## [DIRECTIONS FOR THIS TASK]
Transcribe word for word the lines spanning the line with "The documentation for" through the end of the records.

(SOURCE MATERIAL Opens)

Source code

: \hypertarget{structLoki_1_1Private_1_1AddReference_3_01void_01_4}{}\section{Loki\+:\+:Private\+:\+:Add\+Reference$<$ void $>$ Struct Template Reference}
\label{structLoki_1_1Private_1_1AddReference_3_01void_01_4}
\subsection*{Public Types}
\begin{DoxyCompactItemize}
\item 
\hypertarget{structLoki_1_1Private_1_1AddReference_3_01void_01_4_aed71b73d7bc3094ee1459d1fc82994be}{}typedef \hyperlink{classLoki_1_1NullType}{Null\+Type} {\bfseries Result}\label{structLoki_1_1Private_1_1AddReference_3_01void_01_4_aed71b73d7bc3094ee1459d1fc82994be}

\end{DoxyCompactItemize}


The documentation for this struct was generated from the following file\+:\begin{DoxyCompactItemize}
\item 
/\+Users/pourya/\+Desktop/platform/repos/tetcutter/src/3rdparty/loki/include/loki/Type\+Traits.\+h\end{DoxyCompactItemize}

(SOURCE MATERIAL Closes)

## [ANSWER SECTION]
The documentation for this struct was generated from the following file\+:\begin{DoxyCompactItemize}
\item 
/\+Users/pourya/\+Desktop/platform/repos/tetcutter/src/3rdparty/loki/include/loki/Type\+Traits.\+h\end{DoxyCompactItemize}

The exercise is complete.